In his meditation on nature, The Peace of Wild Things, the agrarian poet Wendell Berry writes: ‘When despair for the world grows in me… I come into the peace of wild things who do not tax their lives with forethought.’ The despair Berry describes sounds a lot like climate anxiety, the fear or worry about the environmental doom that more and more people are feeling, because anyone who has understood recent climate and biodiversity trends has been burdened with forethought on behalf of wild things. It’s a forethought that can lead very easily to despair. Only last month, the IPCC (Intergovernmental Panel on Climate Change) issued its most serious warning yet about irreversible levels of global heating and the catastrophic impacts the world is facing without drastic action to address climate breakdown. Secretary-General of the UN António Guterres issued this warning: ‘Humanity is on thin ice – and that ice is melting fast… In short, our world needs climate action on all fronts -- everything, everywhere, all at once.’  

While climate change is often seen as a modern political issue, the question of how to understand or adapt to changes in the natural world, and failures to do so, is not unique to the last century. In fact, it’s foundational to all of history, so argues historian Peter Frankopan in his new book The Earth Transformed. Frankopan charts a path from the dawn of time through development of human civilisation and empire up to the making of the modern world asserting that underpinning everything that has ever happened (ever) is a central relationship of transformation. The natural environment shaped the development of human civilisation and humanity has ‘expanded, colonised, reproduced, created and dominated’, but also ‘destroyed, devastated and exterminated’, the natural landscape.  

Frankopan shows how environmental fluctuations and changes have shaped the course of history. For example, he tells the story of how a ‘mighty civilisation’ folded in on itself in the face of environmental catastrophe. Around 2253 BC Naram-Sin ruled over the Akkadian empire (in Mesopotamia in modern Iraq) during which ‘The Curse of Akkad’ grips the empire. Said to be a divine judgement of Naram-Sin’s rule and ‘insulting behaviour’, the curse was a period of drought and crop failure, leading to price inflation, mass death and political chaos. Climate data shows that what actually happened was an ‘evaporation event’ leading to drought impacting most severely areas that were ecologically sensitive and having such a ripple effect as to prompt what one scholar called a ‘Dark Age’ of ecological collapse and political instability. Frankopan notes, ‘changes in climate had brought about nothing less than the collapse of the Akkadian empire.’ 
The Earth Transformed places human beings within a wider context of all creation, not only transforming the natural world but being shaped and transformed by it. In fact, human beings are like ‘rude guests’ who arrive late, cause havoc and destroy the house to which they have been invited.
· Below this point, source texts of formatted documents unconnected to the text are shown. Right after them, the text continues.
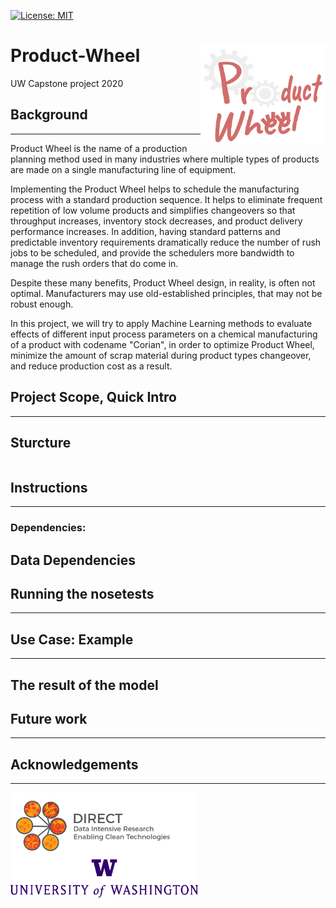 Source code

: [![License: MIT](https://img.shields.io/badge/License-MIT-yellow.svg)](https://opensource.org/licenses/MIT)


# Product-Wheel <img align="right" img src="https://github.com/eng-rolebot/product-wheel/blob/master/images/logo.png" width="200">
UW Capstone project 2020



## Background
-----------
Product Wheel is the name of a production planning method used in many industries where multiple types of products are made on a single manufacturing line of equipment. 

Implementing the Product Wheel helps to schedule the manufacturing process with a standard production sequence. It helps to eliminate frequent repetition of low volume products and simplifies changeovers so that throughput increases, inventory stock decreases, and product delivery performance increases. In addition, having standard patterns and predictable inventory requirements dramatically reduce the number of rush jobs to be scheduled, and provide the schedulers more bandwidth to manage the rush orders that do come in. 

Despite these many benefits, Product Wheel design, in reality, is often not optimal. Manufacturers may use old-established principles, that may not be robust enough. 

In this project, we will try to apply Machine Learning methods to evaluate effects of different input process parameters on a chemical manufacturing of a product with codename "Corian", in order to optimize Product Wheel, minimize the amount of scrap material during product types changeover, and reduce production cost as a result.

## Project Scope, Quick Intro
-----------

## Sturcture

```
```

## Instructions
-----------
### Dependencies:

## Data Dependencies

## Running the nosetests
-----------

## Use Case: Example 
-----------
## The result of the model

## Future work
-----------

## Acknowledgements
-----------


<img align="center" img src="https://github.com/eng-rolebot/product-wheel/blob/master/images/DIRECTlogo-Final.png?raw=true" width="300"> <img align="center" img src="https://github.com/eng-rolebot/product-wheel/blob/master/images/Signature_Center_Purple_RGB.png?raw=true" width="300">
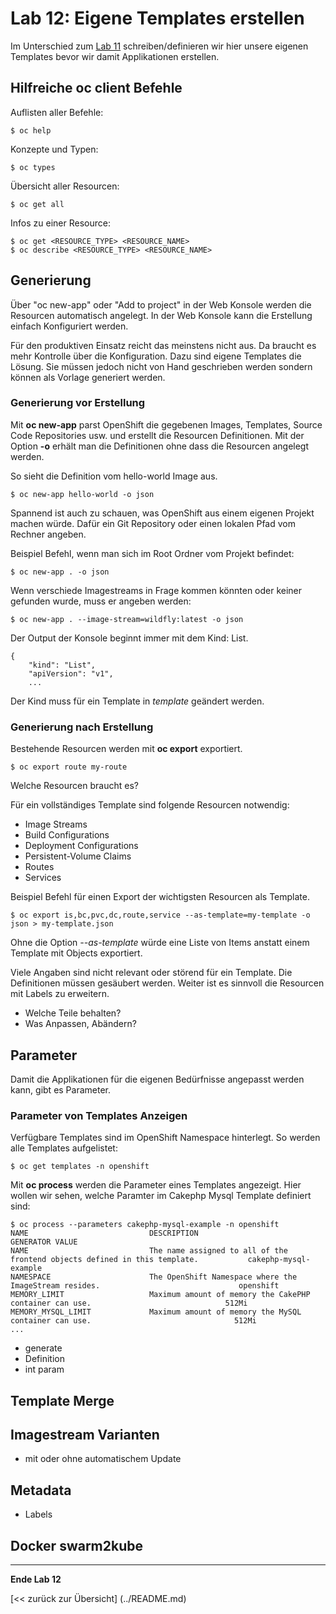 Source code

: # Lab 12: Eigene Templates erstellen

Im Unterschied zum [Lab 11](11_template.md) schreiben/definieren wir hier unsere eigenen Templates bevor wir damit Applikationen erstellen.

## Hilfreiche oc client Befehle
Auflisten aller Befehle:
```
$ oc help
```

Konzepte und Typen:
```
$ oc types
```

Übersicht aller Resourcen:
```
$ oc get all
```

Infos zu einer Resource:
```
$ oc get <RESOURCE_TYPE> <RESOURCE_NAME>
$ oc describe <RESOURCE_TYPE> <RESOURCE_NAME>
```

## Generierung
Über "oc new-app" oder "Add to project" in der Web Konsole werden die Resourcen automatisch angelegt. In der Web Konsole kann die Erstellung einfach Konfiguriert werden.

Für den produktiven Einsatz reicht das meinstens nicht aus. Da braucht es mehr Kontrolle über die Konfiguration. Dazu sind eigene Templates die Lösung. Sie müssen jedoch nicht von Hand geschrieben werden sondern können als Vorlage generiert werden.

### Generierung vor Erstellung
Mit **oc new-app** parst OpenShift die gegebenen Images, Templates, Source Code Repositories usw. und erstellt die Resourcen Definitionen. Mit der Option **-o** erhält man die Definitionen ohne dass die Resourcen angelegt werden.

So sieht die Definition vom hello-world Image aus.
```
$ oc new-app hello-world -o json
```

Spannend ist auch zu schauen, was OpenShift aus einem eigenen Projekt machen würde. Dafür ein Git Repository oder einen lokalen Pfad vom Rechner angeben.

Beispiel Befehl, wenn man sich im Root Ordner vom Projekt befindet:
```
$ oc new-app . -o json
```
Wenn verschiede Imagestreams in Frage kommen könnten oder keiner gefunden wurde, muss er angeben werden:
```
$ oc new-app . --image-stream=wildfly:latest -o json
```

Der Output der Konsole beginnt immer mit dem Kind: List.
```
{
    "kind": "List",
    "apiVersion": "v1",
    ...
```
Der Kind muss für ein Template in *template* geändert werden.

### Generierung nach Erstellung
Bestehende Resourcen werden mit **oc export** exportiert.
```
$ oc export route my-route
```

Welche Resourcen braucht es?

Für ein vollständiges Template sind folgende Resourcen notwendig:
* Image Streams
* Build Configurations
* Deployment Configurations
* Persistent-Volume Claims
* Routes
* Services

Beispiel Befehl für einen Export der wichtigsten Resourcen als Template.
```
$ oc export is,bc,pvc,dc,route,service --as-template=my-template -o json > my-template.json
```
Ohne die Option *--as-template* würde eine Liste von Items anstatt einem Template mit Objects exportiert.

Viele Angaben sind nicht relevant oder störend für ein Template. Die Definitionen müssen gesäubert werden. Weiter ist es sinnvoll die Resourcen mit Labels zu erweitern.
* Welche Teile behalten?
* Was Anpassen, Abändern?

## Parameter
Damit die Applikationen für die eigenen Bedürfnisse angepasst werden kann, gibt es Parameter.

### Parameter von Templates Anzeigen
Verfügbare Templates sind im OpenShift Namespace hinterlegt. So werden alle Templates aufgelistet:
```
$ oc get templates -n openshift
```

Mit **oc process** werden die Parameter eines Templates angezeigt. Hier wollen wir sehen, welche Paramter im Cakephp Mysql Template definiert sind:
```
$ oc process --parameters cakephp-mysql-example -n openshift
NAME                           DESCRIPTION                                                                GENERATOR VALUE
NAME                           The name assigned to all of the frontend objects defined in this template.           cakephp-mysql-example
NAMESPACE                      The OpenShift Namespace where the ImageStream resides.                               openshift
MEMORY_LIMIT                   Maximum amount of memory the CakePHP container can use.                              512Mi
MEMORY_MYSQL_LIMIT             Maximum amount of memory the MySQL container can use.                                512Mi
...
```


* generate
 * Definition
* int param

## Template Merge

## Imagestream Varianten
* mit oder ohne automatischem Update

## Metadata
* Labels

## Docker swarm2kube



---

**Ende Lab 12**

[<< zurück zur Übersicht] (../README.md)
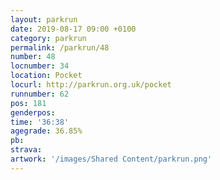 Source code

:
 ```yaml
---
layout: parkrun
date: 2019-08-17 09:00 +0100
category: parkrun
permalink: /parkrun/48
number: 48
locnumber: 34
location: Pocket
locurl: http://parkrun.org.uk/pocket
runnumber: 62
pos: 181
genderpos: 
time: '36:38'
agegrade: 36.85%
pb: 
strava: 
artwork: '/images/Shared Content/parkrun.png'
---
```

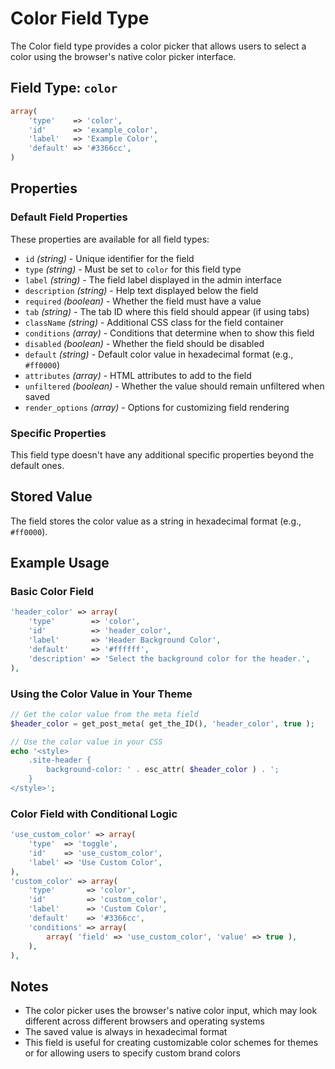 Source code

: # Color Field Type

The Color field type provides a color picker that allows users to select a color using the browser's native color picker interface.

## Field Type: `color`

```php
array(
	'type'    => 'color',
	'id'      => 'example_color',
	'label'   => 'Example Color',
	'default' => '#3366cc',
)
```

## Properties

### Default Field Properties

These properties are available for all field types:

- `id` _(string)_ - Unique identifier for the field
- `type` _(string)_ - Must be set to `color` for this field type
- `label` _(string)_ - The field label displayed in the admin interface
- `description` _(string)_ - Help text displayed below the field
- `required` _(boolean)_ - Whether the field must have a value
- `tab` _(string)_ - The tab ID where this field should appear (if using tabs)
- `className` _(string)_ - Additional CSS class for the field container
- `conditions` _(array)_ - Conditions that determine when to show this field
- `disabled` _(boolean)_ - Whether the field should be disabled
- `default` _(string)_ - Default color value in hexadecimal format (e.g., `#ff0000`)
- `attributes` _(array)_ - HTML attributes to add to the field
- `unfiltered` _(boolean)_ - Whether the value should remain unfiltered when saved
- `render_options` _(array)_ - Options for customizing field rendering

### Specific Properties

This field type doesn't have any additional specific properties beyond the default ones.

## Stored Value

The field stores the color value as a string in hexadecimal format (e.g., `#ff0000`).

## Example Usage

### Basic Color Field

```php
'header_color' => array(
	'type'        => 'color',
	'id'          => 'header_color',
	'label'       => 'Header Background Color',
	'default'     => '#ffffff',
	'description' => 'Select the background color for the header.',
),
```

### Using the Color Value in Your Theme

```php
// Get the color value from the meta field
$header_color = get_post_meta( get_the_ID(), 'header_color', true );

// Use the color value in your CSS
echo '<style>
	.site-header {
		background-color: ' . esc_attr( $header_color ) . ';
	}
</style>';
```

### Color Field with Conditional Logic

```php
'use_custom_color' => array(
	'type'  => 'toggle',
	'id'    => 'use_custom_color',
	'label' => 'Use Custom Color',
),
'custom_color' => array(
	'type'       => 'color',
	'id'         => 'custom_color',
	'label'      => 'Custom Color',
	'default'    => '#3366cc',
	'conditions' => array(
		array( 'field' => 'use_custom_color', 'value' => true ),
	),
),
```

## Notes

- The color picker uses the browser's native color input, which may look different across different browsers and operating systems
- The saved value is always in hexadecimal format
- This field is useful for creating customizable color schemes for themes or for allowing users to specify custom brand colors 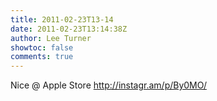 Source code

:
```yaml
---
title: 2011-02-23T13-14
date: 2011-02-23T13:14:38Z
author: Lee Turner
showtoc: false
comments: true
---
```


Nice  @ Apple Store http://instagr.am/p/By0MO/

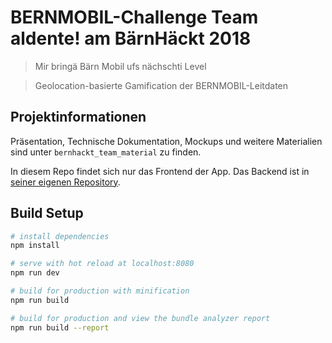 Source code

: # BERNMOBIL-Challenge Team aldente! am BärnHäckt 2018

> Mir bringä Bärn Mobil ufs nächschti Level

> Geolocation-basierte Gamification der BERNMOBIL-Leitdaten


## Projektinformationen

Präsentation, Technische Dokumentation, Mockups und weitere Materialien sind unter `bernhackt_team_material` zu finden.

In diesem Repo findet sich nur das Frontend der App. Das Backend ist in [seiner eigenen Repository](https://github.com/Andy-Bigler/bernhackt2018-aldente-backend).

## Build Setup

``` bash
# install dependencies
npm install

# serve with hot reload at localhost:8080
npm run dev

# build for production with minification
npm run build

# build for production and view the bundle analyzer report
npm run build --report
```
We are a new and late arrival in the grand scheme of history and yet our impact on the natural world has been substantial and has pushed scientists to the point of questioning the long-term viability of human life.  

However, we are not alone in transforming the world around us; nature is not a passive force but actively ‘involved in the process of change, adaptation and evolution, sometimes with devastating consequences’. And so, Frankopan insightfully illustrates how nature underpins everything that makes our lives possible. It’s not simply that environmental factors are actors in the story of our species, they ‘provide the very stage on which our existence plays out, shaping everything we do, who we are, where and how we live.’ And yet, we are living on the edge of our means and are dependent on ‘everything to go right and with little margin of error for things to go wrong.’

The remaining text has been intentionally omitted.